• [Task requirements] Whenever a line below includes the word "label", copy that line.

Saved entries

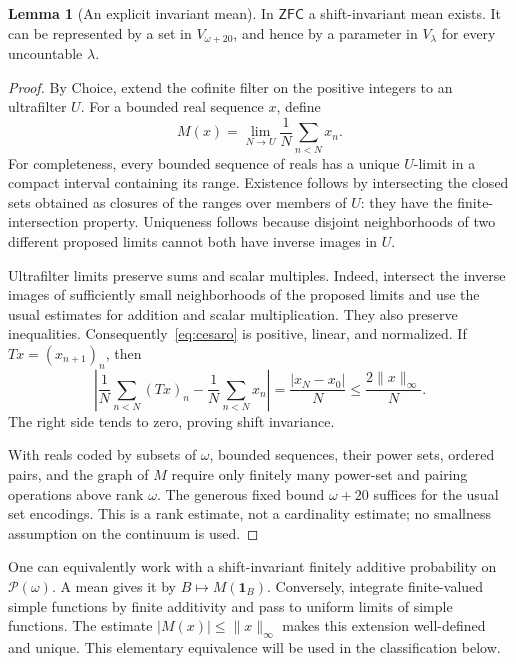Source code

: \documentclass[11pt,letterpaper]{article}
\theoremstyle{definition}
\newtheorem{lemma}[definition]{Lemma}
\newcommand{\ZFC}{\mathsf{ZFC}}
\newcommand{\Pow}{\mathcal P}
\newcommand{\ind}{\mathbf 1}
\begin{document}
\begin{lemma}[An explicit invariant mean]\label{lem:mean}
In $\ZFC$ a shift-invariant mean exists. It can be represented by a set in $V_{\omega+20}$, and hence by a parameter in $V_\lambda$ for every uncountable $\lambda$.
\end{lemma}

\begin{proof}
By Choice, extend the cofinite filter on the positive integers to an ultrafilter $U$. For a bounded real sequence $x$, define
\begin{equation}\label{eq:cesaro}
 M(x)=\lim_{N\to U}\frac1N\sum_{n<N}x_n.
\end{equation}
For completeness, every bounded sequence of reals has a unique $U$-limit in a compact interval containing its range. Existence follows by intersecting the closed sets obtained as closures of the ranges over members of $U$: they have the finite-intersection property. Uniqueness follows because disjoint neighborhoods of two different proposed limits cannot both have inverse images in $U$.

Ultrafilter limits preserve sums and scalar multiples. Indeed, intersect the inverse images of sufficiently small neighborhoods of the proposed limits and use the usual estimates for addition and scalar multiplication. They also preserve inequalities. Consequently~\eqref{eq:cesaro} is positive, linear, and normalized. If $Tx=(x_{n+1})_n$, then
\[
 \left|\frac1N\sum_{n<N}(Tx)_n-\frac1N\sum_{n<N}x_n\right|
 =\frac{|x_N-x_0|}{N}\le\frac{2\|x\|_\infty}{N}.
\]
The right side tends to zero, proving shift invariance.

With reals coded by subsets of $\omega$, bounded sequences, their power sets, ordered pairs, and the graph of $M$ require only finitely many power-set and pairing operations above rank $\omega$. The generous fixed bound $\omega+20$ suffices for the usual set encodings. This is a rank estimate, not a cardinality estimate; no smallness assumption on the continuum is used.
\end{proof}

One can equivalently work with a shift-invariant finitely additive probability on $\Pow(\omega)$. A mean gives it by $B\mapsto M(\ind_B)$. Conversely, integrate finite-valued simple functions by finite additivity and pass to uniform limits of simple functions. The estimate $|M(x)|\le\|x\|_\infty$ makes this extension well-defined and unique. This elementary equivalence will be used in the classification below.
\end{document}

• [Written reply]
\begin{lemma}[An explicit invariant mean]\label{lem:mean}
\begin{equation}\label{eq:cesaro}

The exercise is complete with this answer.